If someone made a chair, it's a definite product. I can touch it, sit in it, and sell it. If someone wants a chair like that, they can
1. buy the chair from me, at which point I'd have to make a new chair to be able to sell to a new customer. or
2. copy it, make a replica of it. With enough time, materials, equipment and skill, it can be done. They get their chair, and I still have mine to sit in and sell. They can also
3. Steal my chair, in which case they have a chair, and I have none. The time and materials I invested in it is gone. I'd have to make a new one from scratch.
The problem with an idea is that, at the core of it, it's just data. And computers are truly excellent at working with data. So with option 2 above skill, time and materials mostly disappear. The only thing left is equipment, and almost everyone got a computer. It's still not stealing, but it can be a devaluation of the product you are selling (I say can be, because there are cases where product value have increased as a result of rampart copying. Adobe products, Microsoft products and this story are examples of this).

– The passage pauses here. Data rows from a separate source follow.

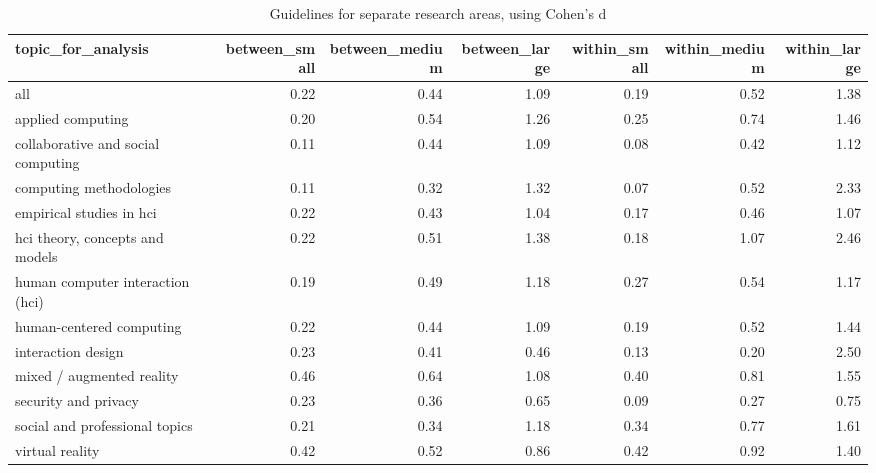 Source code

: \begin{table}[ht]
\centering
\begin{tabular}{lrrrrrr}
  \hline
topic\_for\_analysis & between\_small & between\_medium & between\_large & within\_small & within\_medium & within\_large \\ 
  \hline
all & 0.22 & 0.44 & 1.09 & 0.19 & 0.52 & 1.38 \\ 
  applied computing & 0.20 & 0.54 & 1.26 & 0.25 & 0.74 & 1.46 \\ 
  collaborative and social computing & 0.11 & 0.44 & 1.09 & 0.08 & 0.42 & 1.12 \\ 
  computing methodologies & 0.11 & 0.32 & 1.32 & 0.07 & 0.52 & 2.33 \\ 
  empirical studies in hci & 0.22 & 0.43 & 1.04 & 0.17 & 0.46 & 1.07 \\ 
  hci theory, concepts and models & 0.22 & 0.51 & 1.38 & 0.18 & 1.07 & 2.46 \\ 
  human computer interaction (hci) & 0.19 & 0.49 & 1.18 & 0.27 & 0.54 & 1.17 \\ 
  human-centered computing & 0.22 & 0.44 & 1.09 & 0.19 & 0.52 & 1.44 \\ 
  interaction design & 0.23 & 0.41 & 0.46 & 0.13 & 0.20 & 2.50 \\ 
  mixed / augmented reality & 0.46 & 0.64 & 1.08 & 0.40 & 0.81 & 1.55 \\ 
  security and privacy & 0.23 & 0.36 & 0.65 & 0.09 & 0.27 & 0.75 \\ 
  social and professional topics & 0.21 & 0.34 & 1.18 & 0.34 & 0.77 & 1.61 \\ 
  virtual reality & 0.42 & 0.52 & 0.86 & 0.42 & 0.92 & 1.40 \\ 
   \hline
\end{tabular}
\caption{Guidelines for separate research areas, using Cohen's d} 
\label{tab:es guidelines cohensd-es different topics}
\end{table}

If someone said "I've now made this chair, and shall now get paid for everyone sitting in it, until I've been dead for 75 years!" people would think it nuts. If however, he was offering a service (a place to rest, which included a chair) then it would be different, but just the chair, wherever it happens to end up? Hardly. Yet, "I've now written this book, and shall now get paid for everyone reading it, until I've been dead for 75 years!" is perfectly acceptable. Now, think a bit before you say something. The book is sold as a product. Yet, unlike other products, when bought it's not ours. I'm not free to for example publish pictures of it. I can't improve it and sell the better version (AFAIK). It is sold as a product, yet it is not. This is, I think, one of the core problems with copyright as it is now. Intellectual property (*cough*) is cherry-picking advantages both from the product side of things, and the service side of things, and it has allowed itself to grow too big. Into a completely new thing, which the world is still struggling to get a grip on. And thus you see where some of the completely crazy stuff happening are coming from.

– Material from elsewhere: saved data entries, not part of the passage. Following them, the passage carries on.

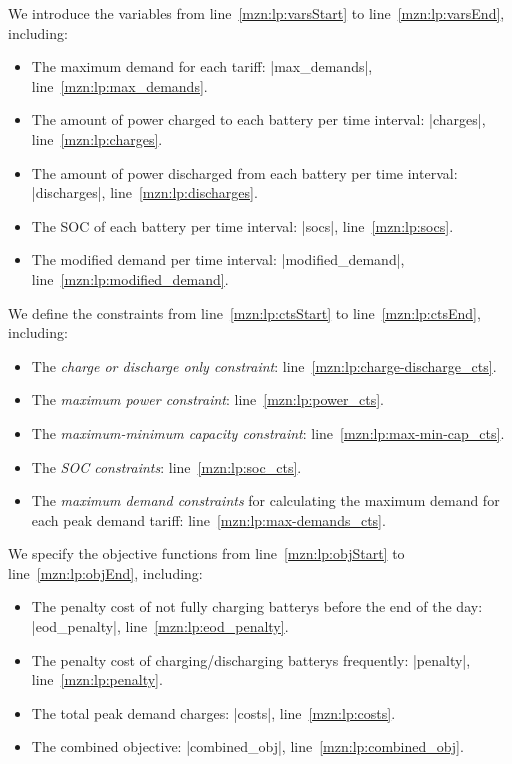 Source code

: We introduce the variables from line~\ref{mzn:lp:varsStart} to line~\ref{mzn:lp:varsEnd}, including:
\begin{itemize}
	\item The maximum demand for each tariff: \mzninline|max_demands|, line~\ref{mzn:lp:max_demands}.
	
	\item The amount of power charged to each battery per time interval: \mzninline|charges|, line~\ref{mzn:lp:charges}.
	
	\item The amount of power discharged from each battery per time interval: \mzninline|discharges|, line~\ref{mzn:lp:discharges}.
	
	\item The \gls{SOC} of each battery per time interval: \mzninline|socs|, line~\ref{mzn:lp:socs}.
	
	\item The modified demand per time interval: \mzninline|modified_demand|, line~\ref{mzn:lp:modified_demand}.
\end{itemize}

We define the constraints from line~\ref{mzn:lp:ctsStart} to line~\ref{mzn:lp:ctsEnd}, including:
\begin{itemize}
	\item The \textit{charge or discharge only constraint}: line~\ref{mzn:lp:charge-discharge_cts}.
	
	\item The \textit{maximum power constraint}: line~\ref{mzn:lp:power_cts}.
	
	\item The \textit{maximum-minimum capacity constraint}: line~\ref{mzn:lp:max-min-cap_cts}.
	
	\item The \textit{\gls{SOC} constraints}: line~\ref{mzn:lp:soc_cts}.
	
	\item The \textit{maximum demand constraints} for calculating the maximum demand for each peak demand tariff: line~\ref{mzn:lp:max-demands_cts}.
\end{itemize}

We specify the objective functions from line~\ref{mzn:lp:objStart} to line~\ref{mzn:lp:objEnd}, including:
\begin{itemize}
	
	\item The penalty cost of not fully charging \glspl{battery} before the end of the day: \mzninline|eod_penalty|, line~\ref{mzn:lp:eod_penalty}.
	
	\item The penalty cost of charging/discharging \glspl{battery} frequently: \mzninline|penalty|, line~\ref{mzn:lp:penalty}.
	
	\item The total peak demand charges: \mzninline|costs|, line~\ref{mzn:lp:costs}.
	
	\item The combined objective: \mzninline|combined_obj|, line~\ref{mzn:lp:combined_obj}.
\end{itemize}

All this goes double and triple when applied to music and software. And I'm producing software myself, so I see your point. I'm not saying copyright needs to go, I'm saying copyright in this age is something new and unbalanced. Before copyright, people lived by performing their ideas, whereas they were stories or music. They created books containing their ideas, before mass production was possible. Now, any idea can be replicated across the entire globe in a matter of hours, by more or less anyone, at little or no cost. And people expect to live off their (or someone else's idea) idea for the rest of their life - and then some. The times ahead will be .. interesting.

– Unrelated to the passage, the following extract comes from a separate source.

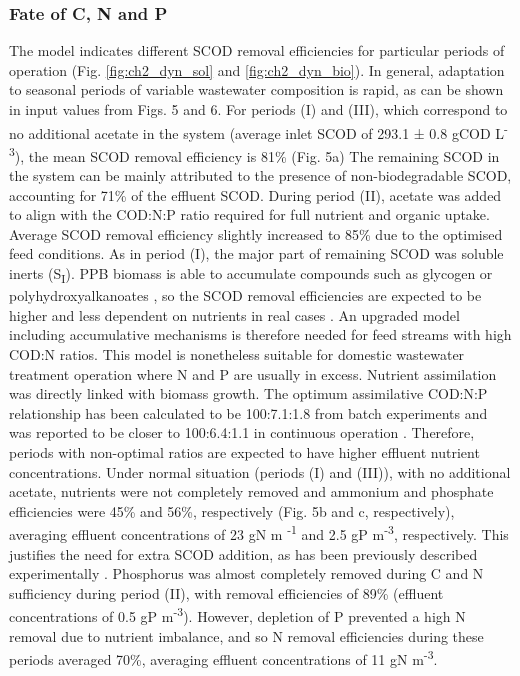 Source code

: \subsubsection{Fate of C, N and P}
The model indicates different SCOD removal efficiencies for particular periods of operation (Fig. \ref{fig:ch2_dyn_sol} and \ref{fig:ch2_dyn_bio}). In general, adaptation to seasonal periods of variable wastewater composition is rapid, as can be shown in input values from Figs. 5 and 6. For periods (I) and (III), which correspond to no additional acetate in the system (average inlet SCOD of 293.1 ± 0.8 gCOD L\textsuperscript{-3}), the mean SCOD removal efficiency is 81\% (Fig. 5a) The remaining SCOD in the system can be mainly attributed to the presence of non-biodegradable SCOD, accounting for 71\% of the effluent SCOD. During period (II), acetate was added to align with the COD:N:P ratio required for full nutrient and organic uptake. Average SCOD removal efficiency slightly increased to 85\% due to the optimised feed conditions. As in period (I), the major part of remaining SCOD was soluble inerts (S\textsubscript{I}). PPB biomass is able to accumulate compounds such as glycogen or polyhydroxyalkanoates \cite{melnicki2009}, so the SCOD removal efficiencies are expected to be higher and less dependent on nutrients in real cases \cite{hulsen2016,hulsen2016a}. An upgraded model including accumulative mechanisms is therefore needed for feed streams with high COD:N ratios. This model is nonetheless suitable for domestic wastewater treatment operation where N and P are usually in excess. 
\skippingparagraph
Nutrient assimilation was directly linked with biomass growth. The optimum assimilative COD:N:P relationship has been calculated to be 100:7.1:1.8 from batch experiments \cite{hulsen2014} and was reported to be closer to 100:6.4:1.1 in continuous operation \cite{hulsen2016a}. Therefore, periods with non-optimal ratios are expected to have higher effluent nutrient concentrations. Under normal situation (periods (I) and (III)), with no additional acetate, nutrients were not completely removed and ammonium and phosphate efficiencies were 45\% and 56\%, respectively (Fig. 5b and c, respectively), averaging effluent concentrations of 23 gN m \textsuperscript{-1} and 2.5 gP m\textsuperscript{-3}, respectively. This justifies the need for extra SCOD addition, as has been previously described experimentally \cite{hulsen2016}. Phosphorus was almost completely removed during C and N sufficiency during period (II), with removal efficiencies of 89\% (effluent concentrations of 0.5 gP m\textsuperscript{-3}). However, depletion of P prevented a high N removal due to nutrient imbalance, and so N removal efficiencies during these periods averaged 70\%, averaging effluent concentrations of 11 gN m\textsuperscript{-3}.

Why do people complain when the government limits the choice of Internet providers, but the pirates removing my ability to choose my own business model is somehow a good thing?
You forget that you're not free to choose just any business model. I'd like a business model where everyone owning a computer paid me $1 per year as license to my software, but I doubt that would fly (hell, I'd even stretch to $.5). Here it is not the government or the fat cats restricting your business model, but your customers. These who are copying your books are people who actually want to read your story. They are your target, your potential client. They have a different view of how to get your books than you have. Think why, and think if there's any way to move closer to what they want, while still getting yours. Is it the price? Convenience? The fact that they want to check out a new author and see if they like the style? All of these are factors that can be changed. Prices can be lowered, it can become easier to get your books legally (are you on kindle, for example?), you can release some chapters or even complete old books out for free (with info on how to easily buy more of your work).. The point is, there are a lot of factors in it, and taking the line "Dey be stealin my stuffies" and ignore everything else is not really helping.